New Jersey Clergy push for state to let incarcerated people reduce burdensome debt while in prison

by Ashley Balcerzak for NewJersey.com

March 16, 2023

JERSEY CITY — More than one hundred clergy and community leaders celebrated Hudson County’s commitment to help incarcerated people petition the courts to address outstanding fines, fees, warrants and detainers while they are jailed, and some spoke out during an event Wednesday to urge the state to follow Hudson County’s example.

Hudson County leaders said they will widely publicize in prisons a “request for relief” form that allows people to schedule court appearances over Zoom or in person while incarcerated, request that fines or penalties be converted into jail time, and have the court grant a person credit for the time they have served, recall a warrant or vacate fees, among other things. 
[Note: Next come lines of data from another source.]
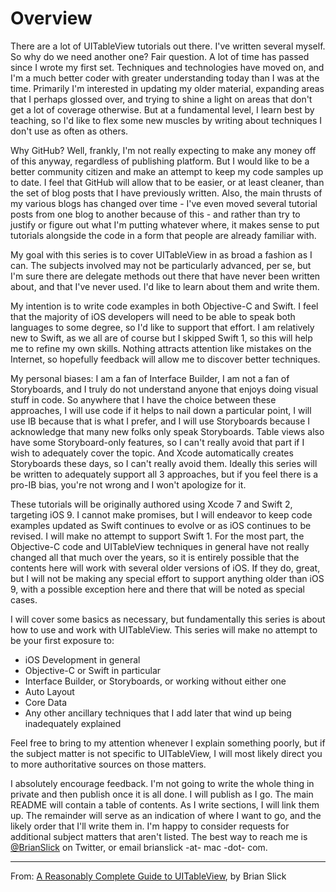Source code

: # Overview

There are a lot of UITableView tutorials out there. I've written several myself. So why do we need another one? Fair question. A lot of time has passed since I wrote my first set. Techniques and technologies have moved on, and I'm a much better coder with greater understanding today than I was at the time. Primarily I'm interested in updating my older material, expanding areas that I perhaps glossed over, and trying to shine a light on areas that don't get a lot of coverage otherwise. But at a fundamental level, I learn best by teaching, so I'd like to flex some new muscles by writing about techniques I don't use as often as others.

Why GitHub? Well, frankly, I'm not really expecting to make any money off of this anyway, regardless of publishing platform. But I would like to be a better community citizen and make an attempt to keep my code samples up to date. I feel that GitHub will allow that to be easier, or at least cleaner, than the set of blog posts that I have previously written. Also, the main thrusts of my various blogs has changed over time - I've even moved several tutorial posts from one blog to another because of this - and rather than try to justify or figure out what I'm putting whatever where, it makes sense to put tutorials alongside the code in a form that people are already familiar with.

My goal with this series is to cover UITableView in as broad a fashion as I can. The subjects involved may not be particularly advanced, per se, but I'm sure there are delegate methods out there that have never been written about, and that I've never used. I'd like to learn about them and write them.

My intention is to write code examples in both Objective-C and Swift. I feel that the majority of iOS developers will need to be able to speak both languages to some degree, so I'd like to support that effort. I am relatively new to Swift, as we all are of course but I skipped Swift 1, so this will help me to refine my own skills. Nothing attracts attention like mistakes on the Internet, so hopefully feedback will allow me to discover better techniques.

My personal biases: I am a fan of Interface Builder, I am not a fan of Storyboards, and I truly do not understand anyone that enjoys doing visual stuff in code. So anywhere that I have the choice between these approaches, I will use code if it helps to nail down a particular point, I will use IB because that is what I prefer, and I will use Storyboards because I acknowledge that many new folks only speak Storyboards. Table views also have some Storyboard-only features, so I can't really avoid that part if I wish to adequately cover the topic. And Xcode automatically creates Storyboards these days, so I can't really avoid them. Ideally this series will be written to adequately support all 3 approaches, but if you feel there is a pro-IB bias, you're not wrong and I won't apologize for it.

These tutorials will be originally authored using Xcode 7 and Swift 2, targeting iOS 9. I cannot make promises, but I will endeavor to keep code examples updated as Swift continues to evolve or as iOS continues to be revised. I will make no attempt to support Swift 1. For the most part, the Objective-C code and UITableView techniques in general have not really changed all that much over the years, so it is entirely possible that the contents here will work with several older versions of iOS. If they do, great, but I will not be making any special effort to support anything older than iOS 9, with a possible exception here and there that will be noted as special cases.

I will cover some basics as necessary, but fundamentally this series is about how to use and work with UITableView. This series will make no attempt to be your first exposure to:
* iOS Development in general
* Objective-C or Swift in particular
* Interface Builder, or Storyboards, or working without either one
* Auto Layout
* Core Data
* Any other ancillary techniques that I add later that wind up being inadequately explained

Feel free to bring to my attention whenever I explain something poorly, but if the subject matter is not specific to UITableView, I will most likely direct you to more authoritative sources on those matters.

I absolutely encourage feedback. I'm not going to write the whole thing in private and then publish once it is all done. I will publish as I go. The main README will contain a table of contents. As I write sections, I will link them up. The remainder will serve as an indication of where I want to go, and the likely order that I'll write them in. I'm happy to consider requests for additional subject matters that aren't listed. The best way to reach me is [@BrianSlick](http://twitter.com/BrianSlick) on Twitter, or email brianslick -at- mac -dot- com.

---
From:
[A Reasonably Complete Guide to UITableView](https://github.com/BriTerIdeas/Book-UITableViewGuide), by Brian Slick

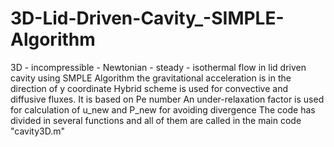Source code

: # 3D-Lid-Driven-Cavity_-SIMPLE-Algorithm
3D - incompressible - Newtonian - steady - isothermal flow in lid driven cavity using SMPLE Algorithm
the gravitational acceleration is in the direction of y coordinate
Hybrid  scheme is used for convective and diffusive fluxes. It is based on Pe number
An under-relaxation factor is used for calculation of u_new and P_new for avoiding divergence
The code has divided in several functions and all of them are called in the main code "cavity3D.m"
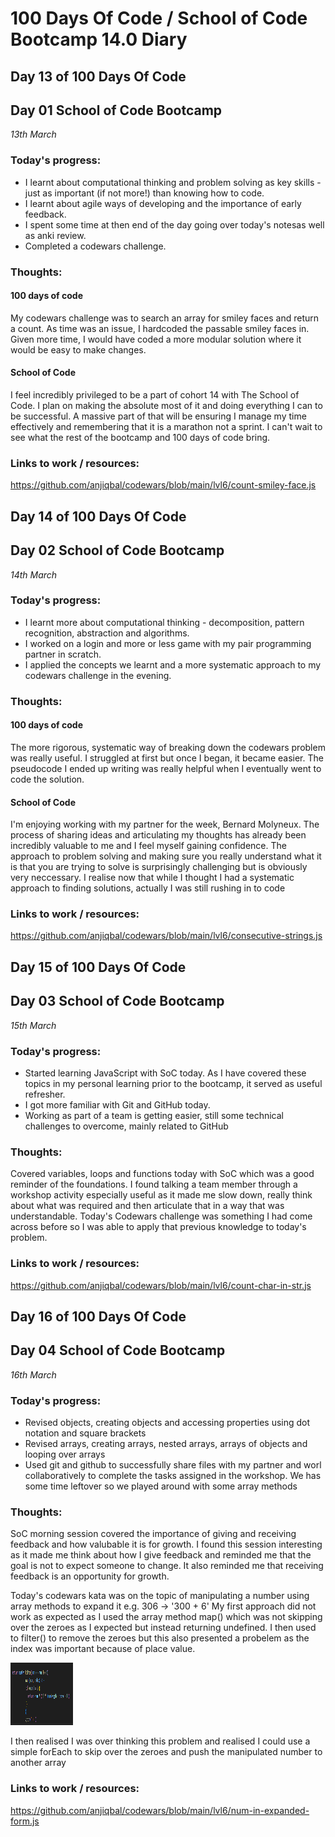 # 100 Days Of Code / School of Code Bootcamp 14.0 Diary

## Day 13 of 100 Days Of Code
## Day 01 School of Code Bootcamp


_13th March_

### Today's progress:

- I learnt about computational thinking and problem solving as key skills - just as important (if not more!) than knowing how to code.
- I learnt about agile ways of developing and the importance of early feedback.
- I spent some time at then end of the day going over today's notesas well as anki review.
- Completed a codewars challenge.

### Thoughts:

#### 100 days of code
My codewars challenge was to search an array for smiley faces and return a count. As time was an issue, I hardcoded the passable smiley faces in. Given more time, I would have coded a more modular solution where it would be easy to make changes.

#### School of Code
I feel incredibly privileged to be a part of cohort 14 with The School of Code. I plan on making the absolute most of it and doing everything I can to be successful. A massive part of that will be ensuring I manage my time effectively and remembering that it is a marathon not a sprint. I can't wait to see what the rest of the bootcamp and 100 days of code bring.

### Links to work / resources:

https://github.com/anjiqbal/codewars/blob/main/lvl6/count-smiley-face.js

## Day 14 of 100 Days Of Code
## Day 02 School of Code Bootcamp


_14th March_

### Today's progress:

- I learnt more about computational thinking - decomposition, pattern recognition, abstraction and algorithms.
- I worked on a login and more or less game with my pair programming partner in scratch. 
- I applied the concepts we learnt and a more systematic approach to my codewars challenge in the evening. 

### Thoughts:

#### 100 days of code
The more rigorous, systematic way of breaking down the codewars problem was really useful. I struggled at first but once I began, it became easier. The pseudocode I ended up writing was really helpful when I eventually went to code the solution.

#### School of Code
I'm enjoying working with my partner for the week, Bernard Molyneux. The process of sharing ideas and articulating my thoughts has already been incredibly valuable to me and I feel myself gaining confidence. 
The approach to problem solving and making sure you really understand what it is that you are trying to solve is surprisingly challenging but is obviously very neccessary. I realise now that while I thought I had a systematic approach to finding solutions, actually I was still rushing in to code

### Links to work / resources:

https://github.com/anjiqbal/codewars/blob/main/lvl6/consecutive-strings.js

## Day 15 of 100 Days Of Code
## Day 03 School of Code Bootcamp

_15th March_

### Today's progress:

- Started learning JavaScript with SoC today. As I have covered these topics in my personal learning prior to the bootcamp, it served as useful refresher. 
- I got more familiar with Git and GitHub today. 
- Working as part of a team is getting easier, still some technical challenges to overcome, mainly related to GitHub

### Thoughts:

Covered variables, loops and functions today with SoC which was a good reminder of the foundations. I found talking a team member through a workshop activity especially useful as it made me slow down, really think about what was required and then articulate that in a way that was understandable.
Today's Codewars challenge was something I had come across before so I was able to apply that previous knowledge to today's problem.


### Links to work / resources:
https://github.com/anjiqbal/codewars/blob/main/lvl6/count-char-in-str.js

## Day 16 of 100 Days Of Code
## Day 04 School of Code Bootcamp

_16th March_

### Today's progress:

- Revised objects, creating objects and accessing properties using dot notation and square brackets
- Revised arrays, creating arrays, nested arrays, arrays of objects and looping over arrays 
- Used git and github to successfully share files with my partner and worl collaboratively to complete the tasks assigned in the workshop. We has some time leftover so we played around with some array methods

### Thoughts:

SoC morning session covered the importance of giving and receiving feedback and how valubable it is for growth. I found this session interesting as it made me think about how I give feedback and reminded me that the goal is not to expect someone to change. It also reminded me that receiving feedback is an opportunity for growth.

Today's codewars kata was on the topic of manipulating a number using array methods to expand it e.g. 306 -> '300 + 6'
My first approach did not work as expected as I used the array method map() which was not skipping over the zeroes as I expected but instead 
returning undefined. I then used to filter() to remove the zeroes but this also presented a probelem as the index was important because of place value.

[]("")
<img src="https://github.com/anjiqbal/100DaysOfCode/blob/main/images/16.3.2023.2CW.png" alt="MarineGEO circle logo" style="height: 100px; width:100px;"/>

I then realised I was over thinking this problem and realised I could use a simple forEach to skip over the zeroes and push the manipulated number to another array

[]("https://github.com/anjiqbal/100DaysOfCode/blob/main/images/16.3.2023.1CW.png")


### Links to work / resources:
https://github.com/anjiqbal/codewars/blob/main/lvl6/num-in-expanded-form.js

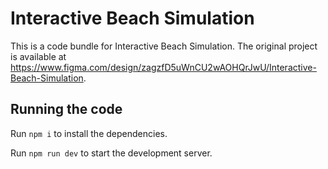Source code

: 
  # Interactive Beach Simulation

  This is a code bundle for Interactive Beach Simulation. The original project is available at https://www.figma.com/design/zagzfD5uWnCU2wAOHQrJwU/Interactive-Beach-Simulation.

  ## Running the code

  Run `npm i` to install the dependencies.

  Run `npm run dev` to start the development server.
  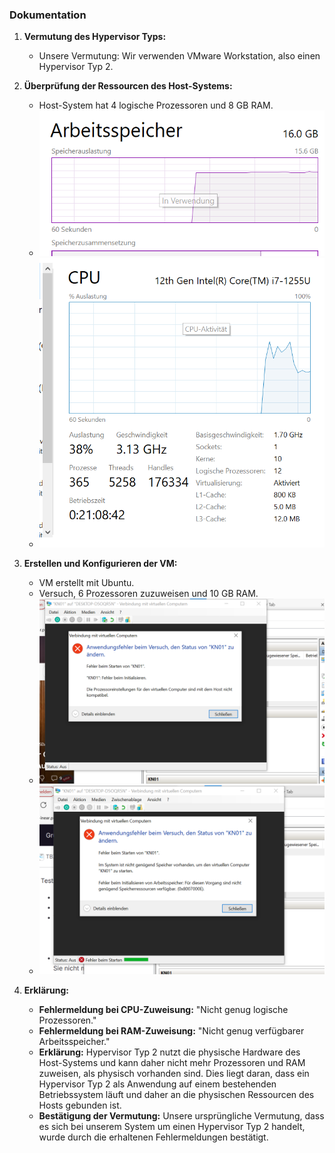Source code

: ### Dokumentation

1. **Vermutung des Hypervisor Typs:**
   - Unsere Vermutung: Wir verwenden VMware Workstation, also einen Hypervisor Typ 2.

2. **Überprüfung der Ressourcen des Host-Systems:**
   - Host-System hat 4 logische Prozessoren und 8 GB RAM.
   - ![Befehl lscpu](ram.png)
   - ![Befehl free -h](cpu.png)

3. **Erstellen und Konfigurieren der VM:**
   - VM erstellt mit Ubuntu.
   - Versuch, 6 Prozessoren zuzuweisen und 10 GB RAM.
   - ![Fehlermeldung CPU](prozessorfm.png)
   - ![Fehlermeldung RAM](ramfm.png)

4. **Erklärung:**
   - **Fehlermeldung bei CPU-Zuweisung:** "Nicht genug logische Prozessoren."
   - **Fehlermeldung bei RAM-Zuweisung:** "Nicht genug verfügbarer Arbeitsspeicher."
   - **Erklärung:** Hypervisor Typ 2 nutzt die physische Hardware des Host-Systems und kann daher nicht mehr Prozessoren und RAM zuweisen, als physisch vorhanden sind. Dies liegt daran, dass ein Hypervisor Typ 2 als Anwendung auf einem bestehenden Betriebssystem läuft und daher an die physischen Ressourcen des Hosts gebunden ist.
   - **Bestätigung der Vermutung:** Unsere ursprüngliche Vermutung, dass es sich bei unserem System um einen Hypervisor Typ 2 handelt, wurde durch die erhaltenen Fehlermeldungen bestätigt.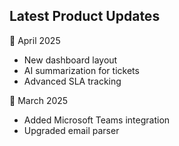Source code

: ## Latest Product Updates

📅 April 2025
- New dashboard layout
- AI summarization for tickets
- Advanced SLA tracking

📅 March 2025
- Added Microsoft Teams integration
- Upgraded email parser
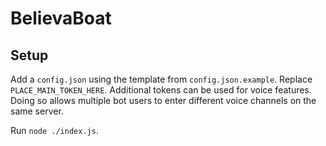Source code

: # BelievaBoat

## Setup

Add a `config.json` using the template from `config.json.example`.
Replace `PLACE_MAIN_TOKEN_HERE`. Additional tokens can be used for voice features. Doing so allows multiple bot users to enter different voice channels on the same server.

Run `node ./index.js`.
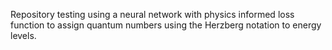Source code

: Repository testing using a neural network with physics informed loss function to assign quantum numbers using the Herzberg notation to energy levels.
“This enables people and informs people that they have the ability to get a judge to deal with these penalties while they are behind bars, as opposed to having to deal with them while they’re trying to put their lives back together,” said Michael Stanley, lead organizer for New Jersey Together, a community-building coalition.

“It’s amazing that something this simple can have such profound effects,” Stanley said.

Posting info on every floor of jail

“Inmates were saying they didn’t know about it, so we’re posting it on every floor so the inmates can see it,” said Edward Nestor, deputy director of the Hudson County Department of Corrections and Rehabilitation, during Wednesday's gathering at Our Lady of Sorrows Roman Catholic Church in Jersey City, designed to pressure New Jersey to eliminate burdensome fines and fees for those who are detained.

Cora Simmons, a retired postal worker, said sheriffs knocked on her door because her son did not appear in traffic court. She explained he was arrested and being detained in the Hudson County jail. 

“My son was diagnosed with cancer while in custody and being transported to a hospital for cancer treatments, so I wonder why they couldn't take him back and forth to court,” Simmons said. “He could have come home and started getting his life together.”

Fines pile up while in prison

Boris Franklin said he had left prison owing around $10,000 in motor vehicle fines and $35,000 in child support payments that had ballooned over the 11 years he was incarcerated.  

“Poor people are coming out poorer than they were before they went in,” said Franklin, lead organizer of Jersey City Together, a chapter of New Jersey Together. “I have friends who owe $100,000.”

People returning from incarceration can have difficulty maintaining employment, because they must continually return to court for outstanding matters, or cannot obtain their drivers’ licenses because of outstanding fines, said Al-Tariq Witcher of the Returning Citizens Support Group. 

Policies on fines that protect people's rights

The National Center for Access to Justice at Fordham Law School identified policies on fines and fees that “best protect people’s rights” and graded state laws in a nationwide study in 2022. New Jersey ranked third-strongest, tied with Colorado and New York, though with a failing grade of 48 out of 100 points.

The organization recommended that New Jersey make changes such as barring the use of private debt collection agencies to collect fines and fees, stopping the practice of suspending drivers' licenses for failure to pay fees and adopting “individualized fines” that are scaled to the severity of the offense and a person's income, among other measures. 

NJ bill eliminates some fees and fines

There have been recent efforts in New Jersey to tackle the issue. In January 2022, Gov. Phil Murphy signed legislation that eliminated fees, fines and penalties imposed on those under 18 years old in the juvenile justice system. And last May, Attorney General Matthew Platkin issued a directive ordering police not to jail people who didn’t appear in municipal courts or failed to pay fines for minor offenses. 

In his budget address, Murphy proposed eliminating the fees charged for public defender representation, which can sometimes reach $1,000. The measure would have to be passed by the Legislature and signed by the governor to become law.